§ **Work instruction**
Below is a listing; repeat exactly the lines from the one containing "This layer is" to the one containing "I \cdot \delta = \delta$$", both included.

Segment Start: Information

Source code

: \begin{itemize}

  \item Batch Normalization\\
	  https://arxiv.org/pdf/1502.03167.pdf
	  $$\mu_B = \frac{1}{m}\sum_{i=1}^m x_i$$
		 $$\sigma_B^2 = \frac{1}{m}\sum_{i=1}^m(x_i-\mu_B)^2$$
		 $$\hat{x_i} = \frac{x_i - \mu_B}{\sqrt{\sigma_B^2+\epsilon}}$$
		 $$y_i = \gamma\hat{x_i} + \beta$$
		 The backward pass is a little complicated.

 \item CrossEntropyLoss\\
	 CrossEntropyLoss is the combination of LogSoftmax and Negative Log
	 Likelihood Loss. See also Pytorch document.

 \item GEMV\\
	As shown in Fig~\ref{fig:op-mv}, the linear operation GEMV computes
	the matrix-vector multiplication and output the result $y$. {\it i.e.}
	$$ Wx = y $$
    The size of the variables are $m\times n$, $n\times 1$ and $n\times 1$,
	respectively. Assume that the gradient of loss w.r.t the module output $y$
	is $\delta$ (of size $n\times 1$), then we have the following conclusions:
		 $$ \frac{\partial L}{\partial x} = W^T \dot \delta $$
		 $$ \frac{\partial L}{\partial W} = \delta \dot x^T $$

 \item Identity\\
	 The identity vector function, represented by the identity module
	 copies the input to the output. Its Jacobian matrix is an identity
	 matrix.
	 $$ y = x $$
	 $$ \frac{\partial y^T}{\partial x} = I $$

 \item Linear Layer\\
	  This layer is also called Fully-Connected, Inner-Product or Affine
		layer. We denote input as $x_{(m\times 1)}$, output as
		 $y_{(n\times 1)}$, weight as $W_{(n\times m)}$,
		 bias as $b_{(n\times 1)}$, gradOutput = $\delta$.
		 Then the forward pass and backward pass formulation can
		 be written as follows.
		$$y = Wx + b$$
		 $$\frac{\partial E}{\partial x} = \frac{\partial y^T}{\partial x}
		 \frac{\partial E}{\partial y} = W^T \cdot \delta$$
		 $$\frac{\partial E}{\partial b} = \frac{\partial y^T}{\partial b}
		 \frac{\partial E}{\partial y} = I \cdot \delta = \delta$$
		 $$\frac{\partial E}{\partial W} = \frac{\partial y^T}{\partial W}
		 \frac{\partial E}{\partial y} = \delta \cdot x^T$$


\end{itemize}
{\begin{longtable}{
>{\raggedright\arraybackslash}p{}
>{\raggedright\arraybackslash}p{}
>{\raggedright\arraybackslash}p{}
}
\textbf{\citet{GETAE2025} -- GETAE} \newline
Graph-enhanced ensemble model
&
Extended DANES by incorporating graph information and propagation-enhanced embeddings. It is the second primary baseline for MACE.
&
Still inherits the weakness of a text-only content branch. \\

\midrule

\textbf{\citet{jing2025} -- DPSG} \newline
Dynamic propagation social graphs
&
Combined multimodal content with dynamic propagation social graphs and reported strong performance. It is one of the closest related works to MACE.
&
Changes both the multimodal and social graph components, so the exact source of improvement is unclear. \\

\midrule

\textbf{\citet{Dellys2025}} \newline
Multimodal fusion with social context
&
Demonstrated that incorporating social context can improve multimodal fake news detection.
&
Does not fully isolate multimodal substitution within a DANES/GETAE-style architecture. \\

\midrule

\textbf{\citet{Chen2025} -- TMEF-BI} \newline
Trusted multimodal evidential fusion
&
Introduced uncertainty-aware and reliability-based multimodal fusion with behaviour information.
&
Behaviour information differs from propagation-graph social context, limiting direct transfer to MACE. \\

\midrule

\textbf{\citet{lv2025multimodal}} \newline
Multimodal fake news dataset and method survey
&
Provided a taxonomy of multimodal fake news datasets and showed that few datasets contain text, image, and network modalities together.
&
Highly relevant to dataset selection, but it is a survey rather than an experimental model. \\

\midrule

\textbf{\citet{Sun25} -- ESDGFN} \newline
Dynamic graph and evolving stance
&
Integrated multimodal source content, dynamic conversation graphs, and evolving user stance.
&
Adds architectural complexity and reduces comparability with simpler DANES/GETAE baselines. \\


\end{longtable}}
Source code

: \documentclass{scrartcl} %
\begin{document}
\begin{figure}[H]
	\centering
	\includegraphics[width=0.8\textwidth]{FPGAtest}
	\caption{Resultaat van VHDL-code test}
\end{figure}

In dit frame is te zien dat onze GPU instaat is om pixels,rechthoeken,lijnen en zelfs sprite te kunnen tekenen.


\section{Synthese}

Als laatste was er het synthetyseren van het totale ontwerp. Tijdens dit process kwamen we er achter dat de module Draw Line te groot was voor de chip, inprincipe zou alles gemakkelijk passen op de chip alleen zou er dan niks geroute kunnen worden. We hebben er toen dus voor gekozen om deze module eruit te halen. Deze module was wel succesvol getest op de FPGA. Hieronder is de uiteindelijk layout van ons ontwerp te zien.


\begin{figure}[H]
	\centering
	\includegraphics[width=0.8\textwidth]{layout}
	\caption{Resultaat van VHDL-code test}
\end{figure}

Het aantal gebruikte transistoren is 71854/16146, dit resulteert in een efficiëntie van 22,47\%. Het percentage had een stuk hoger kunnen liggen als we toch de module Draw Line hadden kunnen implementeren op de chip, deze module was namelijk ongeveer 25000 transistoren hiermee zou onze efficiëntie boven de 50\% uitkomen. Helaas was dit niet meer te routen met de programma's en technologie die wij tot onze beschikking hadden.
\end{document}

Segment End: Information

§ **Written answer**
	  This layer is also called Fully-Connected, Inner-Product or Affine
		layer. We denote input as $x_{(m\times 1)}$, output as
		 $y_{(n\times 1)}$, weight as $W_{(n\times m)}$,
		 bias as $b_{(n\times 1)}$, gradOutput = $\delta$.
		 Then the forward pass and backward pass formulation can
		 be written as follows.
		$$y = Wx + b$$
		 $$\frac{\partial E}{\partial x} = \frac{\partial y^T}{\partial x}
		 \frac{\partial E}{\partial y} = W^T \cdot \delta$$
		 $$\frac{\partial E}{\partial b} = \frac{\partial y^T}{\partial b}
		 \frac{\partial E}{\partial y} = I \cdot \delta = \delta$$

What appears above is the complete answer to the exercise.